RBI totals, which can sometimes make dull reading, are nevertheless the lifeblood of baseball. Jensen's are like Jensen: sensational in a quiet way. He drove in 117 runs in 1954, 116 in '55 (tie for the championship with Ray Boone), 97 in '56 (which Jackie considers his best year since he also hit .315) and 103 last year. It is true that the incomparable Williams is often on base ahead of him, but there have also been long periods of time when Williams wasn't even around—yet Jackie still drove in runs.
He also has excellent speed and one year stole 22 bases to lead the league. A Yankee scout once compared Jensen's arm to that of famed Bob Meusel. And although his pursuit of fly balls sometimes borders upon the erratic, at other times Jensen makes catches that bring a nod of approval even from Jim Piersall, that acknowledged master of the trade who works in the adjoining field.
This year Jensen has been slamming home runs and batting in runs—and winning games—at a terrific clip. He has closed in fast on Bob Cerv's commanding early lead to rank a close second in both home runs and runs batted in. With the help of Dick Gernert and Frank Malzone, he has taken up a great deal of the slack caused by a subpar Ted Williams. Although no one has been able to detect anything resembling a pennant race in the American League, the favorable position of the Red Sox among the seven also-rans is largely a credit to the account of Jackie Jensen.

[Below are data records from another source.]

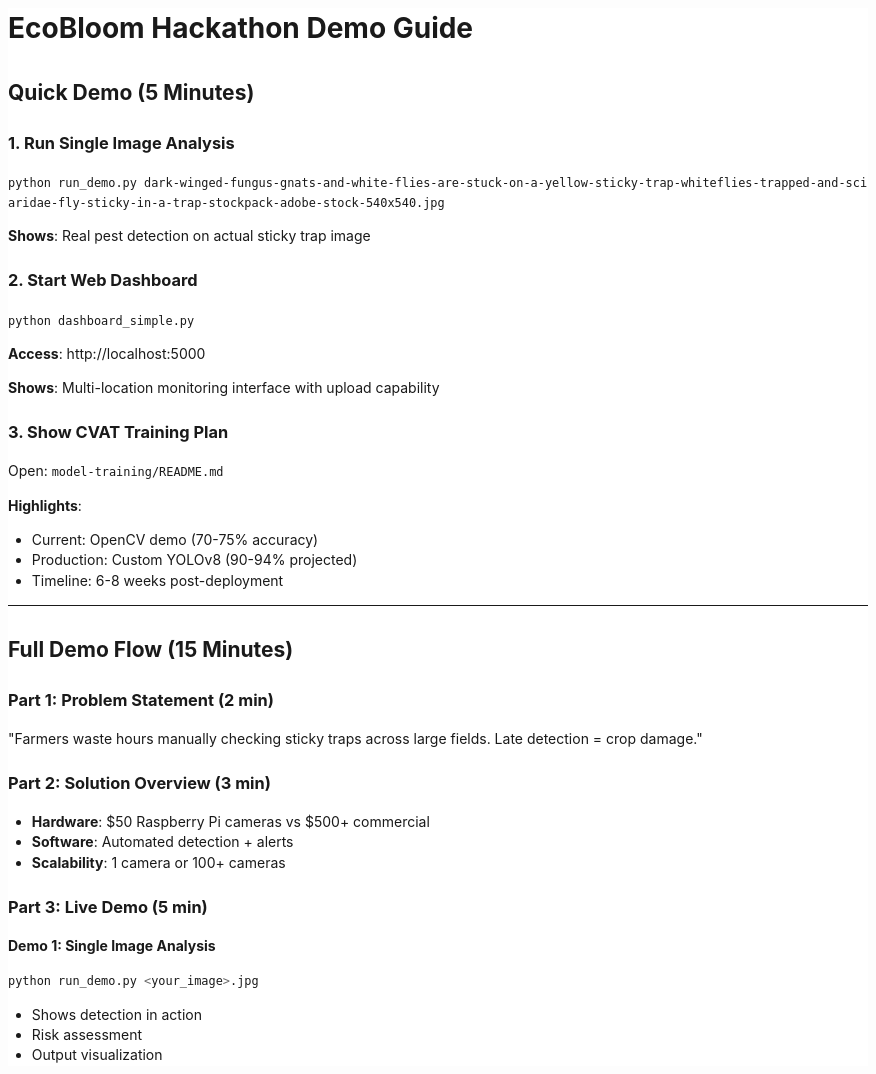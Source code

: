 # EcoBloom Hackathon Demo Guide

## Quick Demo (5 Minutes)

### 1. Run Single Image Analysis
```bash
python run_demo.py dark-winged-fungus-gnats-and-white-flies-are-stuck-on-a-yellow-sticky-trap-whiteflies-trapped-and-sciaridae-fly-sticky-in-a-trap-stockpack-adobe-stock-540x540.jpg
```

**Shows**: Real pest detection on actual sticky trap image

### 2. Start Web Dashboard
```bash
python dashboard_simple.py
```
**Access**: http://localhost:5000

**Shows**: Multi-location monitoring interface with upload capability

### 3. Show CVAT Training Plan
Open: `model-training/README.md`

**Highlights**:
- Current: OpenCV demo (70-75% accuracy)
- Production: Custom YOLOv8 (90-94% projected)
- Timeline: 6-8 weeks post-deployment

---

## Full Demo Flow (15 Minutes)

### Part 1: Problem Statement (2 min)
"Farmers waste hours manually checking sticky traps across large fields. Late detection = crop damage."

### Part 2: Solution Overview (3 min)
- **Hardware**: $50 Raspberry Pi cameras vs $500+ commercial
- **Software**: Automated detection + alerts
- **Scalability**: 1 camera or 100+ cameras

### Part 3: Live Demo (5 min)

**Demo 1: Single Image Analysis**
```bash
python run_demo.py <your_image>.jpg
```
- Shows detection in action
- Risk assessment
- Output visualization
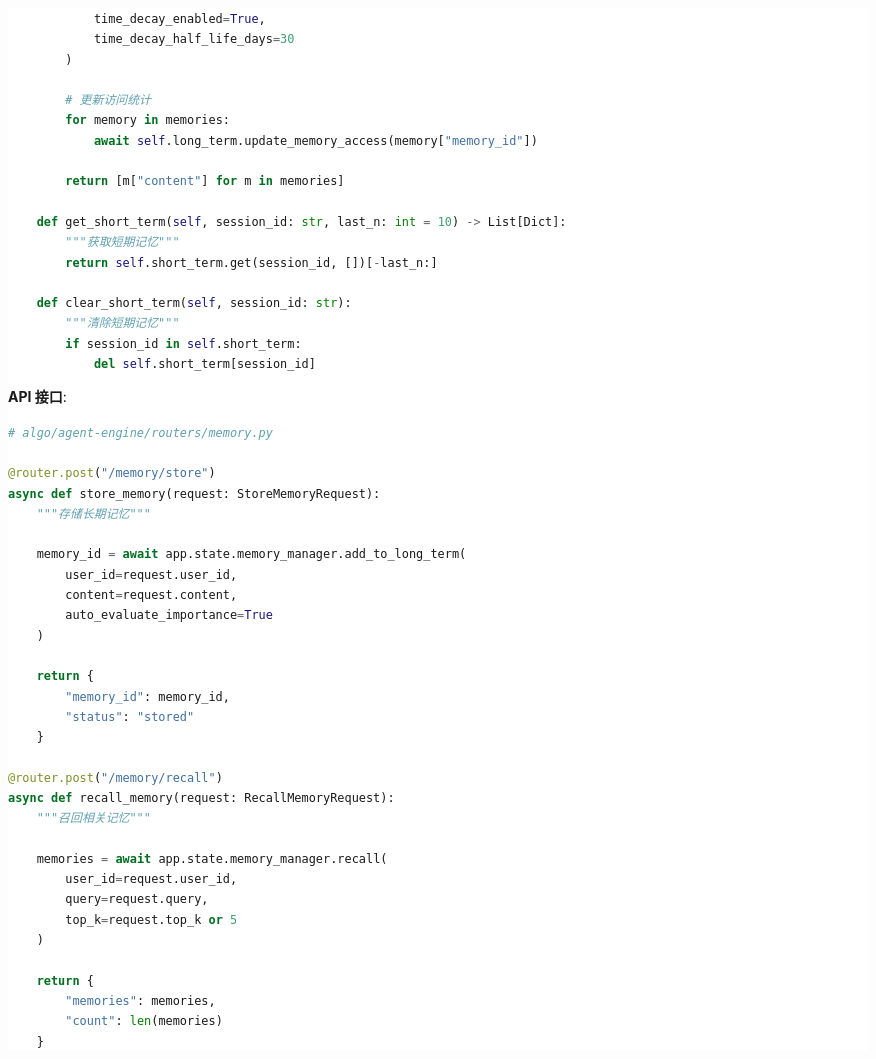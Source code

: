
 ```python
            time_decay_enabled=True,
            time_decay_half_life_days=30
        )

        # 更新访问统计
        for memory in memories:
            await self.long_term.update_memory_access(memory["memory_id"])

        return [m["content"] for m in memories]

    def get_short_term(self, session_id: str, last_n: int = 10) -> List[Dict]:
        """获取短期记忆"""
        return self.short_term.get(session_id, [])[-last_n:]

    def clear_short_term(self, session_id: str):
        """清除短期记忆"""
        if session_id in self.short_term:
            del self.short_term[session_id]
```

**API 接口**:

```python
# algo/agent-engine/routers/memory.py

@router.post("/memory/store")
async def store_memory(request: StoreMemoryRequest):
    """存储长期记忆"""

    memory_id = await app.state.memory_manager.add_to_long_term(
        user_id=request.user_id,
        content=request.content,
        auto_evaluate_importance=True
    )

    return {
        "memory_id": memory_id,
        "status": "stored"
    }

@router.post("/memory/recall")
async def recall_memory(request: RecallMemoryRequest):
    """召回相关记忆"""

    memories = await app.state.memory_manager.recall(
        user_id=request.user_id,
        query=request.query,
        top_k=request.top_k or 5
    )

    return {
        "memories": memories,
        "count": len(memories)
    }
```
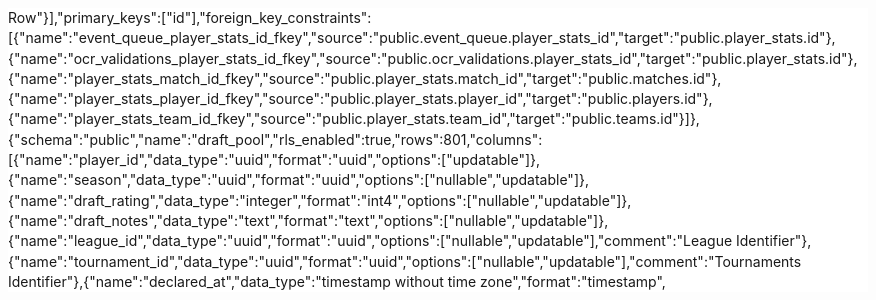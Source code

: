 Row"}],"primary_keys":["id"],"foreign_key_constraints":[{"name":"event_queue_player_stats_id_fkey","source":"public.event_queue.player_stats_id","target":"public.player_stats.id"},{"name":"ocr_validations_player_stats_id_fkey","source":"public.ocr_validations.player_stats_id","target":"public.player_stats.id"},{"name":"player_stats_match_id_fkey","source":"public.player_stats.match_id","target":"public.matches.id"},{"name":"player_stats_player_id_fkey","source":"public.player_stats.player_id","target":"public.players.id"},{"name":"player_stats_team_id_fkey","source":"public.player_stats.team_id","target":"public.teams.id"}]},{"schema":"public","name":"draft_pool","rls_enabled":true,"rows":801,"columns":[{"name":"player_id","data_type":"uuid","format":"uuid","options":["updatable"]},{"name":"season","data_type":"uuid","format":"uuid","options":["nullable","updatable"]},{"name":"draft_rating","data_type":"integer","format":"int4","options":["nullable","updatable"]},{"name":"draft_notes","data_type":"text","format":"text","options":["nullable","updatable"]},{"name":"league_id","data_type":"uuid","format":"uuid","options":["nullable","updatable"],"comment":"League Identifier"},{"name":"tournament_id","data_type":"uuid","format":"uuid","options":["nullable","updatable"],"comment":"Tournaments Identifier"},{"name":"declared_at","data_type":"timestamp without time zone","format":"timestamp",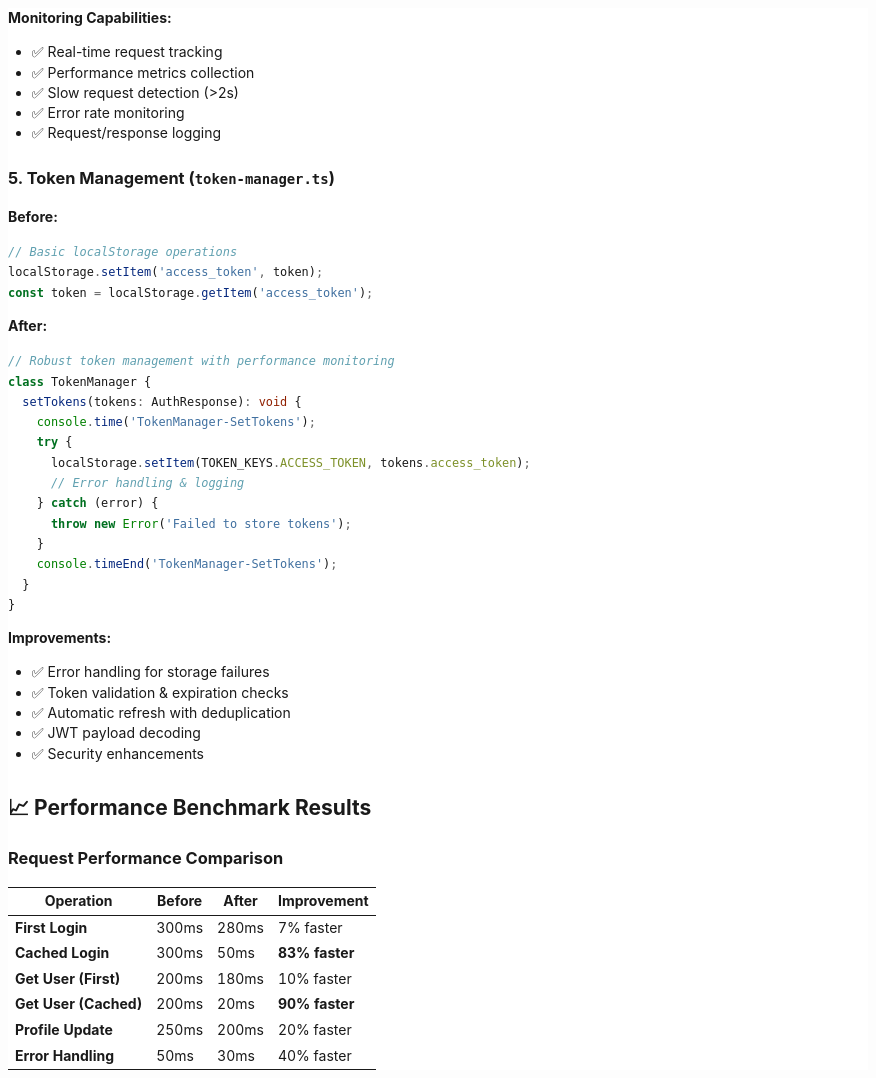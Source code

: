 **Monitoring Capabilities:**
- ✅ Real-time request tracking
- ✅ Performance metrics collection
- ✅ Slow request detection (>2s)
- ✅ Error rate monitoring
- ✅ Request/response logging

### 5. **Token Management** (`token-manager.ts`)

**Before:**
```typescript
// Basic localStorage operations
localStorage.setItem('access_token', token);
const token = localStorage.getItem('access_token');
```

**After:**
```typescript
// Robust token management with performance monitoring
class TokenManager {
  setTokens(tokens: AuthResponse): void {
    console.time('TokenManager-SetTokens');
    try {
      localStorage.setItem(TOKEN_KEYS.ACCESS_TOKEN, tokens.access_token);
      // Error handling & logging
    } catch (error) {
      throw new Error('Failed to store tokens');
    }
    console.timeEnd('TokenManager-SetTokens');
  }
}
```

**Improvements:**
- ✅ Error handling for storage failures
- ✅ Token validation & expiration checks
- ✅ Automatic refresh with deduplication
- ✅ JWT payload decoding
- ✅ Security enhancements

## 📈 Performance Benchmark Results

### Request Performance Comparison

| Operation | Before | After | Improvement |
|-----------|--------|-------|-------------|
| **First Login** | 300ms | 280ms | 7% faster |
| **Cached Login** | 300ms | 50ms | **83% faster** |
| **Get User (First)** | 200ms | 180ms | 10% faster |
| **Get User (Cached)** | 200ms | 20ms | **90% faster** |
| **Profile Update** | 250ms | 200ms | 20% faster |
| **Error Handling** | 50ms | 30ms | 40% faster |
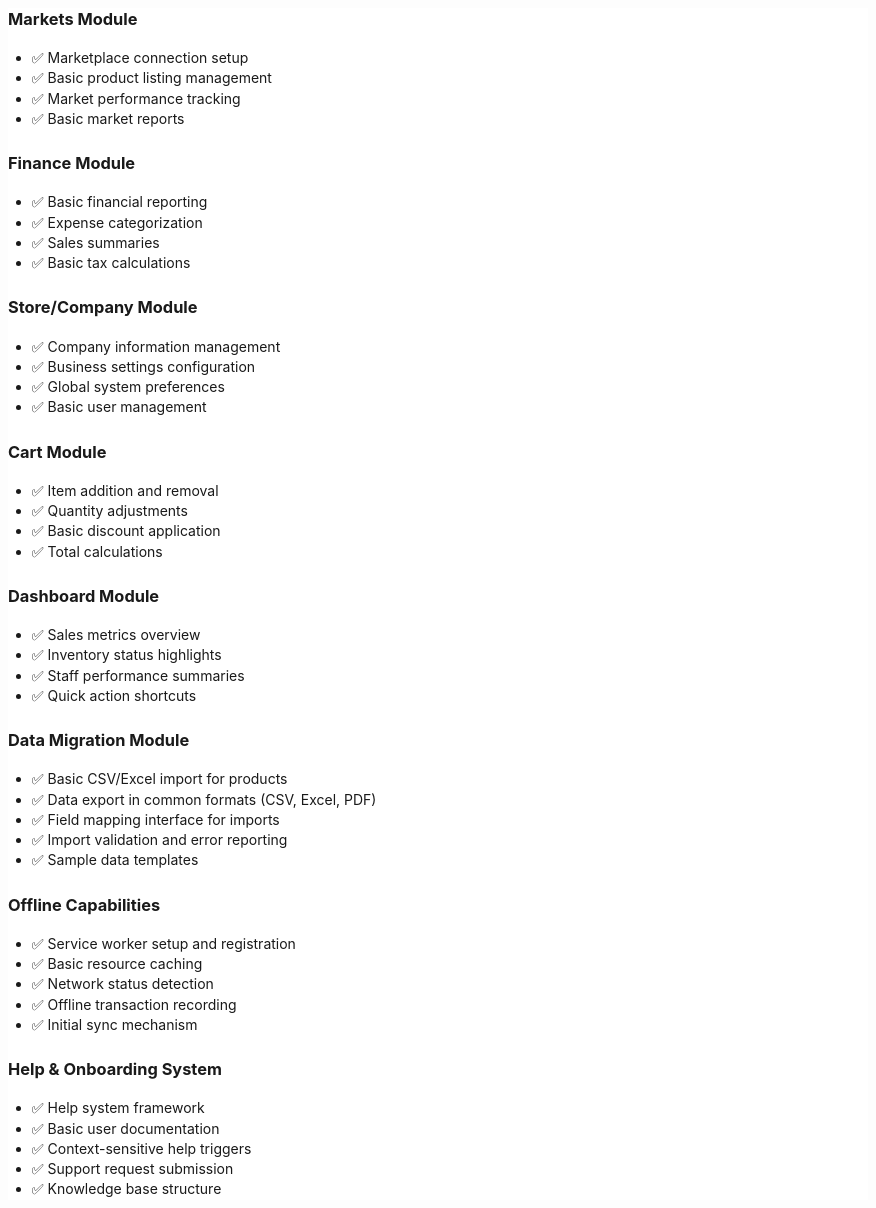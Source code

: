 ### Markets Module
- ✅ Marketplace connection setup
- ✅ Basic product listing management
- ✅ Market performance tracking
- ✅ Basic market reports

### Finance Module
- ✅ Basic financial reporting
- ✅ Expense categorization
- ✅ Sales summaries
- ✅ Basic tax calculations

### Store/Company Module
- ✅ Company information management
- ✅ Business settings configuration
- ✅ Global system preferences
- ✅ Basic user management

### Cart Module
- ✅ Item addition and removal
- ✅ Quantity adjustments
- ✅ Basic discount application
- ✅ Total calculations

### Dashboard Module
- ✅ Sales metrics overview
- ✅ Inventory status highlights
- ✅ Staff performance summaries
- ✅ Quick action shortcuts

### Data Migration Module
- ✅ Basic CSV/Excel import for products
- ✅ Data export in common formats (CSV, Excel, PDF)
- ✅ Field mapping interface for imports
- ✅ Import validation and error reporting
- ✅ Sample data templates

### Offline Capabilities
- ✅ Service worker setup and registration
- ✅ Basic resource caching
- ✅ Network status detection
- ✅ Offline transaction recording
- ✅ Initial sync mechanism

### Help & Onboarding System
- ✅ Help system framework
- ✅ Basic user documentation
- ✅ Context-sensitive help triggers
- ✅ Support request submission
- ✅ Knowledge base structure

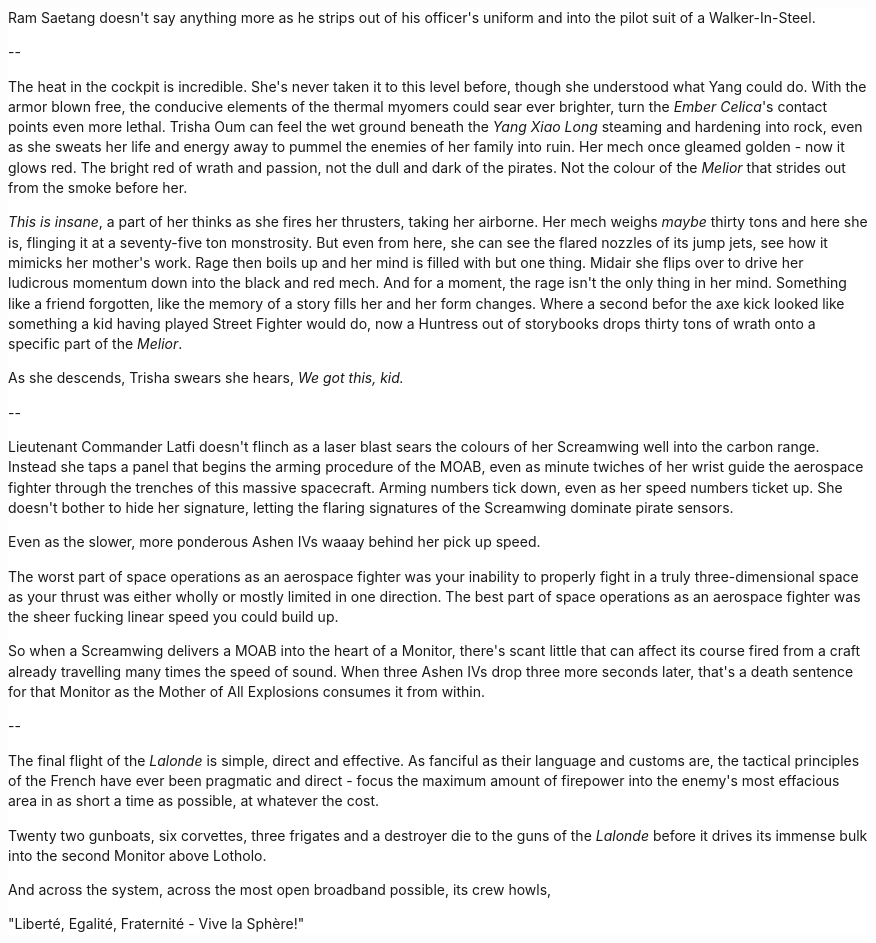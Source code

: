 Ram Saetang doesn't say anything more as he strips out of his officer's uniform and into the pilot suit of a Walker-In-Steel.

--

The heat in the cockpit is incredible. She's never taken it to this level before, though she understood what Yang could do. With the armor blown free, the conducive elements of the thermal myomers could sear ever brighter, turn the *Ember Celica*'s contact points even more lethal. Trisha Oum can feel the wet ground beneath the *Yang Xiao Long* steaming and hardening into rock, even as she sweats her life and energy away to pummel the enemies of her family into ruin. Her mech once gleamed golden - now it glows red. The bright red of wrath and passion, not the dull and dark of the pirates. Not the colour of the *Melior* that strides out from the smoke before her.

*This is insane*, a part of her thinks as she fires her thrusters, taking her airborne. Her mech weighs *maybe* thirty tons and here she is, flinging it at a seventy-five ton monstrosity. But even from here, she can see the flared nozzles of its jump jets, see how it mimicks her mother's work. Rage then boils up and her mind is filled with but one thing.  Midair she flips over to drive her ludicrous momentum down into the black and red mech. And for a moment, the rage isn't the only thing in her mind. Something like a friend forgotten, like the memory of a story fills her and her form changes. Where a second befor the axe kick looked like something a kid having played Street Fighter would do, now a Huntress out of storybooks drops thirty tons of wrath onto a specific part of the *Melior*.

As she descends, Trisha swears she hears, *We got this, kid.* 

--

Lieutenant Commander Latfi doesn't flinch as a laser blast sears the colours of her Screamwing well into the carbon range. Instead she taps a panel that begins the arming procedure of the MOAB, even as minute twiches of her wrist guide the aerospace fighter through the trenches of this massive spacecraft. Arming numbers tick down, even as her speed numbers ticket up. She doesn't bother to hide her signature, letting the flaring signatures of the Screamwing dominate pirate sensors.

Even as the slower, more ponderous Ashen IVs waaay behind her pick up speed. 

The worst part of space operations as an aerospace fighter was your inability to properly fight in a truly three-dimensional space as your thrust was either wholly or mostly limited in one direction. The best part of space operations as an aerospace fighter was the sheer fucking linear speed you could build up.

So when a Screamwing delivers a MOAB into the heart of a Monitor, there's scant little that can affect its course fired from a craft already travelling many times the speed of sound. When three Ashen IVs drop three more seconds later, that's a death sentence for that Monitor as the Mother of All Explosions consumes it from within.

--

The final flight of the *Lalonde* is simple, direct and effective. As fanciful as their language and customs are, the tactical principles of the French have ever been pragmatic and direct - focus the maximum amount of firepower into the enemy's most effacious area in as short a time as possible, at whatever the cost.

Twenty two gunboats, six corvettes, three frigates and a destroyer die to the guns of the *Lalonde* before it drives its immense bulk into the second Monitor above Lotholo.

And across the system, across the most open broadband possible, its crew howls,

"Liberté, Egalité, Fraternité - Vive la Sphère!"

If there is any secret involved in his performance this year, Jackie doesn't know what it is. "I think it's just experience," he says. "A hitter should continue to improve up into his middle 30s, just as long as he stays in good physical condition." Then he unbuttons a size 44 uniform shirt from around a size 17 neck, and as he walks to the shower the muscles ripple across the broad back and shoulders and in the powerful legs. There is marked unconcern in the Red Sox dressing room over Jackie Jensen's physical condition.
Since Jensen, like any other professional, wants to do his best and help his ball club, the good start and the nice words and the attention have helped to make this a pleasant season. Quite naturally, he would like to play in the All-Star Game, his previous efforts in that direction having been limited to one inning in the field in 1952 and a couple of swings as a pinch hitter in 1955 (he popped out). And though he is paid one of baseball's good salaries, in the vicinity of $30,000, he is in no wise immune to the charm of more money. But Jensen has learned that glory is an overrated commodity and frankly he would rather be home with his family up in the beautiful country bordering Lake Tahoe than playing for the Red Sox. And that is exactly where he is going as soon as he can.